Retrieve every line from the records in which the word "core" occurs.

===== THE DATA

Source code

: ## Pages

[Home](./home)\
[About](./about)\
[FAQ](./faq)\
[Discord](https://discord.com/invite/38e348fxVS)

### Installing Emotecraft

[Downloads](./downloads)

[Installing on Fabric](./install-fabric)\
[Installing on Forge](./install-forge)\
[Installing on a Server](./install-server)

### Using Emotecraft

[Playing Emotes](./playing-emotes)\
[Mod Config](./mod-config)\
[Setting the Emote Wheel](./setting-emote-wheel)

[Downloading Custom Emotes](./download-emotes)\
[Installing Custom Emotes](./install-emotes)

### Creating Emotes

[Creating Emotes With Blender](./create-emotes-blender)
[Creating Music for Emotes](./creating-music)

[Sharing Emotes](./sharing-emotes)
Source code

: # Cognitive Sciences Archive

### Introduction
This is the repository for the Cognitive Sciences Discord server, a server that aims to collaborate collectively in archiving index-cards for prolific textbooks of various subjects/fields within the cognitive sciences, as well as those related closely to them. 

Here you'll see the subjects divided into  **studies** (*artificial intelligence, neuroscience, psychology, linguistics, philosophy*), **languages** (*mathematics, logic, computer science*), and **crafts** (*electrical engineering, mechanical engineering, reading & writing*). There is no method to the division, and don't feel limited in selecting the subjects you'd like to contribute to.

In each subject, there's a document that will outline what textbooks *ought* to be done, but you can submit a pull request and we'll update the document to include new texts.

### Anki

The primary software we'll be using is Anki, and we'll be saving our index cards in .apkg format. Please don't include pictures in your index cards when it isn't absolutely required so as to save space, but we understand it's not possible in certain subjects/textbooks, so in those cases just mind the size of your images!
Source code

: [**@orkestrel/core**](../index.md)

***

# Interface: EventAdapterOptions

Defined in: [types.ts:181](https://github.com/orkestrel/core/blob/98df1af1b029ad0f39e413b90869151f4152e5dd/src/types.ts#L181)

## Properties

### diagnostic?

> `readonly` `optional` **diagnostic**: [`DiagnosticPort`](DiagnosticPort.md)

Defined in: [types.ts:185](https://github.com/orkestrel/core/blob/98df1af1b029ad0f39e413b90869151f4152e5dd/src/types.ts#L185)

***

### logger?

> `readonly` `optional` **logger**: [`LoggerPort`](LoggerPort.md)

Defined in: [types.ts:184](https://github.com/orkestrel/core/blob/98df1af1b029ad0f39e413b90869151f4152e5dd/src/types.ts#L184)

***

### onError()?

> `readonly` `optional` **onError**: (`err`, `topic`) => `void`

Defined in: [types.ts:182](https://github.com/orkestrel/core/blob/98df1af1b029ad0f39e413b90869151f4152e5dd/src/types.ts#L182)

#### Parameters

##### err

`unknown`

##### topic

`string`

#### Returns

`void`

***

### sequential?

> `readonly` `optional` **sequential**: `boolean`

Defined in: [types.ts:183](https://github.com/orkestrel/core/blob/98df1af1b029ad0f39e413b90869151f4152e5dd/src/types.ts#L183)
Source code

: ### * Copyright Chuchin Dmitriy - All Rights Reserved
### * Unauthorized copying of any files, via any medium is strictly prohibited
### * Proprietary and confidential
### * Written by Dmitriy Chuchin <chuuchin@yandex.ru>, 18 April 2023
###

==========

**EXERCISE OUTPUT:**
: [**@orkestrel/core**](../index.md)
Defined in: [types.ts:181](https://github.com/orkestrel/core/blob/98df1af1b029ad0f39e413b90869151f4152e5dd/src/types.ts#L181)
Defined in: [types.ts:185](https://github.com/orkestrel/core/blob/98df1af1b029ad0f39e413b90869151f4152e5dd/src/types.ts#L185)
Defined in: [types.ts:184](https://github.com/orkestrel/core/blob/98df1af1b029ad0f39e413b90869151f4152e5dd/src/types.ts#L184)
Defined in: [types.ts:182](https://github.com/orkestrel/core/blob/98df1af1b029ad0f39e413b90869151f4152e5dd/src/types.ts#L182)
Defined in: [types.ts:183](https://github.com/orkestrel/core/blob/98df1af1b029ad0f39e413b90869151f4152e5dd/src/types.ts#L183)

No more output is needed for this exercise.